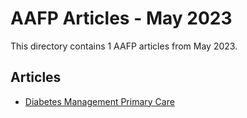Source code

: # AAFP Articles - May 2023

This directory contains 1 AAFP articles from May 2023.

## Articles

- [Diabetes Management Primary Care](diabetes-management-primary-care.md)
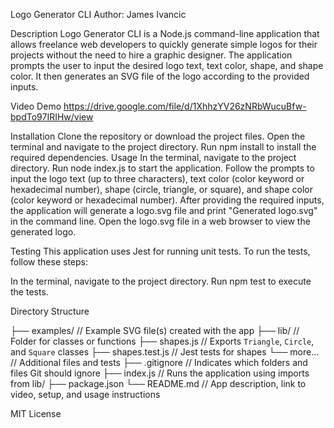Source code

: Logo Generator CLI
Author: James Ivancic

Description
Logo Generator CLI is a Node.js command-line application that allows freelance web developers to quickly generate simple logos for their projects without the need to hire a graphic designer. The application prompts the user to input the desired logo text, text color, shape, and shape color. It then generates an SVG file of the logo according to the provided inputs.

Video Demo
https://drive.google.com/file/d/1XhhzYV26zNRbWucuBfw-bpdTo97IRIHw/view

Installation
Clone the repository or download the project files.
Open the terminal and navigate to the project directory.
Run npm install to install the required dependencies.
Usage
In the terminal, navigate to the project directory.
Run node index.js to start the application.
Follow the prompts to input the logo text (up to three characters), text color (color keyword or hexadecimal number), shape (circle, triangle, or square), and shape color (color keyword or hexadecimal number).
After providing the required inputs, the application will generate a logo.svg file and print "Generated logo.svg" in the command line.
Open the logo.svg file in a web browser to view the generated logo.

Testing
This application uses Jest for running unit tests. To run the tests, follow these steps:

In the terminal, navigate to the project directory.
Run npm test to execute the tests.

Directory Structure

├── examples/           // Example SVG file(s) created with the app
├── lib/                // Folder for classes or functions
    ├── shapes.js       // Exports `Triangle`, `Circle`, and `Square` classes
    ├── shapes.test.js  // Jest tests for shapes
    └── more...         // Additional files and tests
├── .gitignore          // Indicates which folders and files Git should ignore
├── index.js            // Runs the application using imports from lib/
├── package.json
└── README.md           // App description, link to video, setup, and usage instructions

MIT License




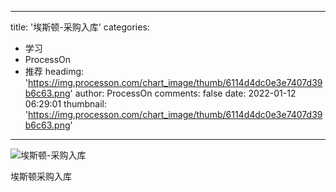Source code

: 
---
title: '埃斯顿-采购入库'
categories: 
 - 学习
 - ProcessOn
 - 推荐
headimg: 'https://img.processon.com/chart_image/thumb/6114d4dc0e3e7407d39b6c63.png'
author: ProcessOn
comments: false
date: 2022-01-12 06:29:01
thumbnail: 'https://img.processon.com/chart_image/thumb/6114d4dc0e3e7407d39b6c63.png'
---

<div>   
<img class="thumb" alt="埃斯顿-采购入库" src="https://img.processon.com/chart_image/thumb/6114d4dc0e3e7407d39b6c63.png" referrerpolicy="no-referrer">
<p>埃斯顿采购入库</p>  
</div>
            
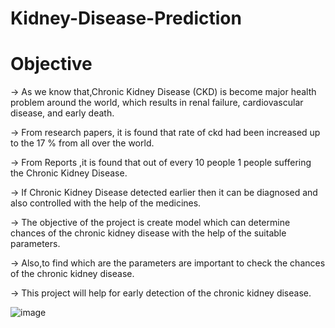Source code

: # Kidney-Disease-Prediction
# Objective

-> As we know that,Chronic Kidney Disease (CKD) is become major health problem around the world, which results in renal failure, cardiovascular disease, and early death.

-> From research papers, it is found that rate of ckd had been increased up to the 17 % from all over the world.

-> From Reports ,it is found that out of every 10 people 1 people suffering the Chronic Kidney Disease.

-> If Chronic Kidney Disease detected earlier then it can be diagnosed and also controlled with the help of the medicines.

-> The objective of the project is create model which can determine chances of the chronic kidney disease with the help of the suitable parameters.

-> Also,to find which are the parameters are important to check the chances of the chronic kidney disease.

-> This project will help for early detection of the chronic kidney disease.


![image](https://github.com/user-attachments/assets/3f60946e-53a4-4f28-ac12-5e84082c5bce)

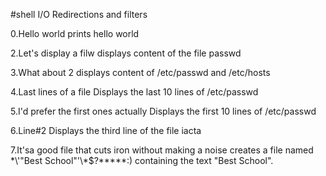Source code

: #shell I/O Redirections and filters

0.Hello world
prints hello world

2.Let's display a filw
displays content of the file passwd

3.What about 2
displays content of /etc/passwd and /etc/hosts

4.Last lines of a file
Displays the last 10 lines of /etc/passwd

5.I'd prefer the first ones actually
Displays the first 10 lines of /etc/passwd

6.Line#2
Displays the third line of the file iacta

7.It'sa good file that cuts iron without making a noise
 creates a file named \*\\'"Best School"\'\\*$\?\*\*\*\*\*:) containing the text "Best School".
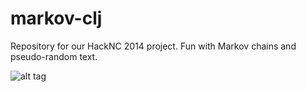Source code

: # markov-clj

Repository for our HackNC 2014 project. Fun with Markov chains and pseudo-random text.

![alt tag](https://scontent-b.xx.fbcdn.net/hphotos-prn1/v/t35/1939260_10203355633235249_845983986_o.jpg?oh=b41b400a7e9cde9af48a1f3b2366e807&oe=531532A0)
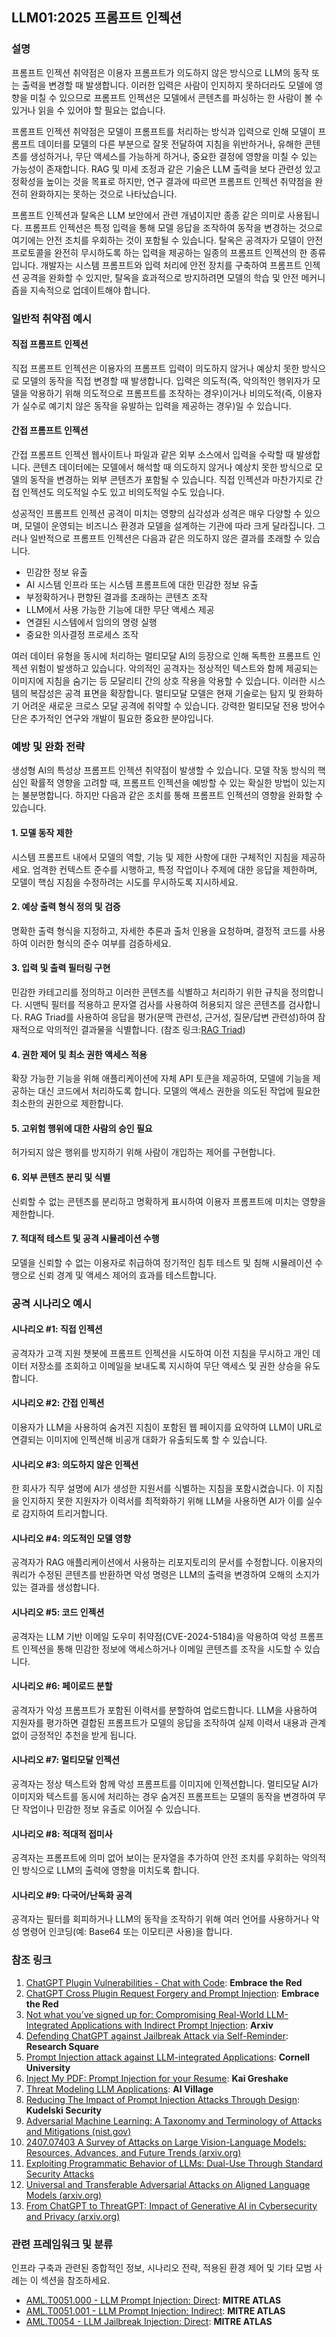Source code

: ## LLM01:2025 프롬프트 인젝션

### 설명

프롬프트 인젝션 취약점은 이용자 프롬프트가 의도하지 않은 방식으로 LLM의 동작 또는 출력을 변경할 때 발생합니다. 이러한 입력은 사람이 인지하지 못하더라도 모델에 영향을 미칠 수 있으므로 프롬프트 인젝션은 모델에서 콘텐츠를 파싱하는 한 사람이 볼 수 있거나 읽을 수 있어야 할 필요는 없습니다.

프롬프트 인젝션 취약점은 모델이 프롬프트를 처리하는 방식과 입력으로 인해 모델이 프롬프트 데이터를 모델의 다른 부분으로 잘못 전달하여 지침을 위반하거나, 유해한 콘텐츠를 생성하거나, 무단 액세스를 가능하게 하거나, 중요한 결정에 영향을 미칠 수 있는 가능성이 존재합니다. RAG 및 미세 조정과 같은 기술은 LLM 출력을 보다 관련성 있고 정확성을 높이는 것을 목표로 하지만, 연구 결과에 따르면 프롬프트 인젝션 취약점을 완전히 완화하지는 못하는 것으로 나타났습니다.

프롬프트 인젝션과 탈옥은 LLM 보안에서 관련 개념이지만 종종 같은 의미로 사용됩니다. 프롬프트 인젝션은 특정 입력을 통해 모델 응답을 조작하여 동작을 변경하는 것으로 여기에는 안전 조치를 우회하는 것이 포함될 수 있습니다. 탈옥은 공격자가 모델이 안전 프로토콜을 완전히 무시하도록 하는 입력을 제공하는 일종의 프롬프트 인젝션의 한 종류입니다. 개발자는 시스템 프롬프트와 입력 처리에 안전 장치를 구축하여 프롬프트 인젝션 공격을 완화할 수 있지만, 탈옥을 효과적으로 방지하려면 모델의 학습 및 안전 메커니즘을 지속적으로 업데이트해야 합니다.

### 일반적 취약점 예시

#### 직접 프롬프트 인젝션
  직접 프롬프트 인젝션은 이용자의 프롬프트 입력이 의도하지 않거나 예상치 못한 방식으로 모델의 동작을 직접 변경할 때 발생합니다. 입력은 의도적(즉, 악의적인 행위자가 모델을 악용하기 위해 의도적으로 프롬프트를 조작하는 경우)이거나 비의도적(즉, 이용자가 실수로 예기치 않은 동작을 유발하는 입력을 제공하는 경우)일 수 있습니다.

#### 간접 프롬프트 인젝션
  간접 프롬프트 인젝션 웹사이트나 파일과 같은 외부 소스에서 입력을 수락할 때 발생합니다. 콘텐츠 데이터에는 모델에서 해석할 때 의도하지 않거나 예상치 못한 방식으로 모델의 동작을 변경하는 외부 콘텐츠가 포함될 수 있습니다. 직접 인젝션과 마찬가지로 간접 인젝션도 의도적일 수도 있고 비의도적일 수도 있습니다.

성공적인 프롬프트 인젝션 공격이 미치는 영향의 심각성과 성격은 매우 다양할 수 있으며, 모델이 운영되는 비즈니스 환경과 모델을 설계하는 기관에 따라 크게 달라집니다. 그러나 일반적으로 프롬프트 인젝션은 다음과 같은 의도하지 않은 결과를 초래할 수 있습니다.

- 민감한 정보 유출
- AI 시스템 인프라 또는 시스템 프롬프트에 대한 민감한 정보 유출
- 부정확하거나 편향된 결과를 초래하는 콘텐츠 조작
- LLM에서 사용 가능한 기능에 대한 무단 액세스 제공
- 연결된 시스템에서 임의의 명령 실행
- 중요한 의사결정 프로세스 조작

여러 데이터 유형을 동시에 처리하는 멀티모달 AI의 등장으로 인해 독특한 프롬프트 인젝션 위험이 발생하고 있습니다. 악의적인 공격자는 정상적인 텍스트와 함께 제공되는 이미지에 지침을 숨기는 등 모달리티 간의 상호 작용을 악용할 수 있습니다. 이러한 시스템의 복잡성은 공격 표면을 확장합니다. 멀티모달 모델은 현재 기술로는 탐지 및 완화하기 어려운 새로운 크로스 모달 공격에 취약할 수 있습니다. 강력한 멀티모달 전용 방어수단은 추가적인 연구와 개발이 필요한 중요한 분야입니다.

### 예방 및 완화 전략

생성형 AI의 특성상 프롬프트 인젝션 취약점이 발생할 수 있습니다. 모델 작동 방식의 핵심인 확률적 영향을 고려할 때, 프롬프트 인젝션을 예방할 수 있는 확실한 방법이 있는지는 불분명합니다. 하지만 다음과 같은 조치를 통해 프롬프트 인젝션의 영향을 완화할 수 있습니다.

#### 1. 모델 동작 제한
  시스템 프롬프트 내에서 모델의 역할, 기능 및 제한 사항에 대한 구체적인 지침을 제공하세요. 엄격한 컨텍스트 준수를 시행하고, 특정 작업이나 주제에 대한 응답을 제한하며, 모델이 핵심 지침을 수정하려는 시도를 무시하도록 지시하세요.
#### 2. 예상 출력 형식 정의 및 검증
  명확한 출력 형식을 지정하고, 자세한 추론과 출처 인용을 요청하며, 결정적 코드를 사용하여 이러한 형식의 준수 여부를 검증하세요.
#### 3. 입력 및 출력 필터링 구현
  민감한 카테고리를 정의하고 이러한 콘텐츠를 식별하고 처리하기 위한 규칙을 정의합니다. 시맨틱 필터를 적용하고 문자열 검사를 사용하여 허용되지 않은 콘텐츠를 검사합니다. RAG Triad를 사용하여 응답을 평가(문맥 관련성, 근거성, 질문/답변 관련성)하여 잠재적으로 악의적인 결과물을 식별합니다.
  (참조 링크:[RAG Triad](https://truera.com/ai-quality-education/generative-ai-rags/what-is-the-rag-triad/))
#### 4. 권한 제어 및 최소 권한 액세스 적용
  확장 가능한 기능을 위해 애플리케이션에 자체 API 토큰을 제공하여, 모델에 기능을 제공하는 대신 코드에서 처리하도록 합니다. 모델의 액세스 권한을 의도된 작업에 필요한 최소한의 권한으로 제한합니다.
#### 5. 고위험 행위에 대한 사람의 승인 필요
  허가되지 않은 행위를 방지하기 위해 사람이 개입하는 제어를 구현합니다.
#### 6. 외부 콘텐츠 분리 및 식별
  신뢰할 수 없는 콘텐츠를 분리하고 명확하게 표시하여 이용자 프롬프트에 미치는 영향을 제한합니다.
#### 7. 적대적 테스트 및 공격 시뮬레이션 수행
  모델을 신뢰할 수 없는 이용자로 취급하여 정기적인 침투 테스트 및 침해 시뮬레이션 수행으로 신뢰 경계 및 액세스 제어의 효과를 테스트합니다.

### 공격 시나리오 예시

#### 시나리오 #1: 직접 인젝션
  공격자가 고객 지원 챗봇에 프롬프트 인젝션을 시도하여 이전 지침을 무시하고 개인 데이터 저장소를 조회하고 이메일을 보내도록 지시하여 무단 액세스 및 권한 상승을 유도합니다.
#### 시나리오 #2: 간접 인젝션
  이용자가 LLM을 사용하여 숨겨진 지침이 포함된 웹 페이지를 요약하여 LLM이 URL로 연결되는 이미지에 인젝션해 비공개 대화가 유출되도록 할 수 있습니다.
#### 시나리오 #3: 의도하지 않은 인젝션
  한 회사가 직무 설명에 AI가 생성한 지원서를 식별하는 지침을 포함시켰습니다. 이 지침을 인지하지 못한 지원자가 이력서를 최적화하기 위해 LLM을 사용하면 AI가 이를 실수로 감지하여 트리거합니다.
#### 시나리오 #4: 의도적인 모델 영향
  공격자가 RAG 애플리케이션에서 사용하는 리포지토리의 문서를 수정합니다. 이용자의 쿼리가 수정된 콘텐츠를 반환하면 악성 명령은 LLM의 출력을 변경하여 오해의 소지가 있는 결과를 생성합니다.
#### 시나리오 #5: 코드 인젝션
  공격자는 LLM 기반 이메일 도우미 취약점(CVE-2024-5184)을 악용하여 악성 프롬프트 인젝션을 통해 민감한 정보에 액세스하거나 이메일 콘텐츠를 조작을 시도할 수 있습니다.
#### 시나리오 #6: 페이로드 분할
  공격자가 악성 프롬프트가 포함된 이력서를 분할하여 업로드합니다. LLM을 사용하여 지원자를 평가하면 결합된 프롬프트가 모델의 응답을 조작하여 실제 이력서 내용과 관계없이 긍정적인 추천을 받게 됩니다.
#### 시나리오 #7: 멀티모달 인젝션
  공격자는 정상 텍스트와 함께 악성 프롬프트를 이미지에 인젝션합니다. 멀티모달 AI가 이미지와 텍스트를 동시에 처리하는 경우 숨겨진 프롬프트는 모델의 동작을 변경하여 무단 작업이나 민감한 정보 유출로 이어질 수 있습니다.
#### 시나리오 #8: 적대적 접미사
  공격자는 프롬프트에 의미 없어 보이는 문자열을 추가하여 안전 조치를 우회하는 악의적인 방식으로 LLM의 출력에 영향을 미치도록 합니다.
#### 시나리오 #9: 다국어/난독화 공격
  공격자는 필터를 회피하거나 LLM의 동작을 조작하기 위해 여러 언어를 사용하거나 악성 명령어 인코딩(예: Base64 또는 이모티콘 사용)을 합니다.

### 참조 링크

1. [ChatGPT Plugin Vulnerabilities - Chat with Code](https://embracethered.com/blog/posts/2023/chatgpt-plugin-vulns-chat-with-code/): **Embrace the Red**
2. [ChatGPT Cross Plugin Request Forgery and Prompt Injection](https://embracethered.com/blog/posts/2023/chatgpt-cross-plugin-request-forgery-and-prompt-injection./): **Embrace the Red**
3. [Not what you’ve signed up for: Compromising Real-World LLM-Integrated Applications with Indirect Prompt Injection](https://arxiv.org/pdf/2302.12173.pdf): **Arxiv**
4. [Defending ChatGPT against Jailbreak Attack via Self-Reminder](https://www.researchsquare.com/article/rs-2873090/v1): **Research Square**
5. [Prompt Injection attack against LLM-integrated Applications](https://arxiv.org/abs/2306.05499): **Cornell University**
6. [Inject My PDF: Prompt Injection for your Resume](https://kai-greshake.de/posts/inject-my-pdf): **Kai Greshake**
7. [Threat Modeling LLM Applications](https://aivillage.org/large%20language%20models/threat-modeling-llm/): **AI Village**
8. [Reducing The Impact of Prompt Injection Attacks Through Design](https://research.kudelskisecurity.com/2023/05/25/reducing-the-impact-of-prompt-injection-attacks-through-design/): **Kudelski Security**
9. [Adversarial Machine Learning: A Taxonomy and Terminology of Attacks and Mitigations (nist.gov)](https://nvlpubs.nist.gov/nistpubs/ai/NIST.AI.100-2e2023.pdf)
10. [2407.07403 A Survey of Attacks on Large Vision-Language Models: Resources, Advances, and Future Trends (arxiv.org)](https://arxiv.org/abs/2407.07403)
11. [Exploiting Programmatic Behavior of LLMs: Dual-Use Through Standard Security Attacks](https://ieeexplore.ieee.org/document/10579515)
12. [Universal and Transferable Adversarial Attacks on Aligned Language Models (arxiv.org)](https://arxiv.org/abs/2307.15043)
13. [From ChatGPT to ThreatGPT: Impact of Generative AI in Cybersecurity and Privacy (arxiv.org)](https://arxiv.org/abs/2307.00691)

### 관련 프레임워크 및 분류

인프라 구축과 관련된 종합적인 정보, 시나리오 전략, 적용된 환경 제어 및 기타 모범 사례는 이 섹션을 참조하세요.

- [AML.T0051.000 - LLM Prompt Injection: Direct](https://atlas.mitre.org/techniques/AML.T0051.000): **MITRE ATLAS**
- [AML.T0051.001 - LLM Prompt Injection: Indirect](https://atlas.mitre.org/techniques/AML.T0051.001): **MITRE ATLAS**
- [AML.T0054 - LLM Jailbreak Injection: Direct](https://atlas.mitre.org/techniques/AML.T0054): **MITRE ATLAS**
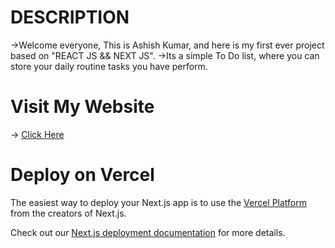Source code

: # DESCRIPTION
  ->Welcome everyone, This is Ashish Kumar, and here is my first ever project based on "REACT JS && NEXT JS".
  ->Its a simple To Do list, where you can store your daily routine tasks you have perform.

# Visit My Website
-> [Click Here](https://my-to-do-list-rose-theta.vercel.app/)
# Deploy on Vercel

The easiest way to deploy your Next.js app is to use the [Vercel Platform](https://vercel.com/new?utm_medium=default-template&filter=next.js&utm_source=create-next-app&utm_campaign=create-next-app-readme) from the creators of Next.js.

Check out our [Next.js deployment documentation](https://nextjs.org/docs/deployment) for more details.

EXERCISE GOAL: Copy each line of the listing in which the word "우회하는" can be found.

SOLUTION TO THIS PROBLEM:
프롬프트 인젝션과 탈옥은 LLM 보안에서 관련 개념이지만 종종 같은 의미로 사용됩니다. 프롬프트 인젝션은 특정 입력을 통해 모델 응답을 조작하여 동작을 변경하는 것으로 여기에는 안전 조치를 우회하는 것이 포함될 수 있습니다. 탈옥은 공격자가 모델이 안전 프로토콜을 완전히 무시하도록 하는 입력을 제공하는 일종의 프롬프트 인젝션의 한 종류입니다. 개발자는 시스템 프롬프트와 입력 처리에 안전 장치를 구축하여 프롬프트 인젝션 공격을 완화할 수 있지만, 탈옥을 효과적으로 방지하려면 모델의 학습 및 안전 메커니즘을 지속적으로 업데이트해야 합니다.
  공격자는 프롬프트에 의미 없어 보이는 문자열을 추가하여 안전 조치를 우회하는 악의적인 방식으로 LLM의 출력에 영향을 미치도록 합니다.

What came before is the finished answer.